■ **Exercise instructions**: Gather all lines with "begin" from the records.

Dataset entries
******************************
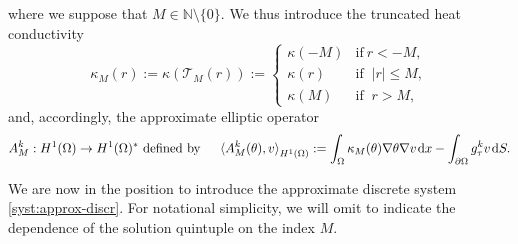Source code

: \documentclass[a4paper,10pt,reqno]{amsart}
\numberwithin{equation}{section}
\newcommand{\R}{\mathbb{R}}
\newcommand{\N}{\mathbb{N}}
\numberwithin{equation}{section}
\def\dd{\;\!\mathrm{d}} %
\newcommand{\pairing}[4]{ \sideset{_{ #1 }}{_{ #2 }}  {\mathop{\langle #3 , #4
\rangle}}}
\newcommand{\condu}{\kappa}
\newcommand{\gtau}[1]{g_\tau^{#1}}
\begin{document}
where  we suppose that  $M\in \N\setminus\{0\}$. 
We thus introduce the  truncated heat conductivity
\begin{equation}
\label{def-k-m} \condu_M(r):= \condu(\mathcal{T}_M(r)) := \left\{ \begin{array}{ll} \condu(-M) & \text{if
} \  r <-M,
\\
\condu(r)   & \text{if } \  |r| \leq M,
\\
\condu(M) & \text{if } \ r >M,
\end{array}
\right.
\end{equation}
and, accordingly, the approximate elliptic operator
\begin{equation}
\label{M-operator}
{A}_M^k: H^1(\Omega)  \to H^1(\Omega)^*
  \text{  defined  by } \quad
\pairing{}{H^1(\Omega)} { {A}_M^k(\theta)}{v}:= \int_\Omega \condu_M(\theta) \nabla \theta  \nabla v \dd x -
\int_{\partial \Omega} \gtau{k}v \dd S.
\end{equation}
\par
We are now in the position to introduce the approximate discrete system \eqref{syst:approx-discr}. For notational simplicity, we will omit to indicate the dependence of the solution  quintuple 
on the index $M$.
\end{document}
******************************
■ **Answer to the problem**:
\begin{document}
\begin{equation}
\label{def-k-m} \condu_M(r):= \condu(\mathcal{T}_M(r)) := \left\{ \begin{array}{ll} \condu(-M) & \text{if
\begin{equation}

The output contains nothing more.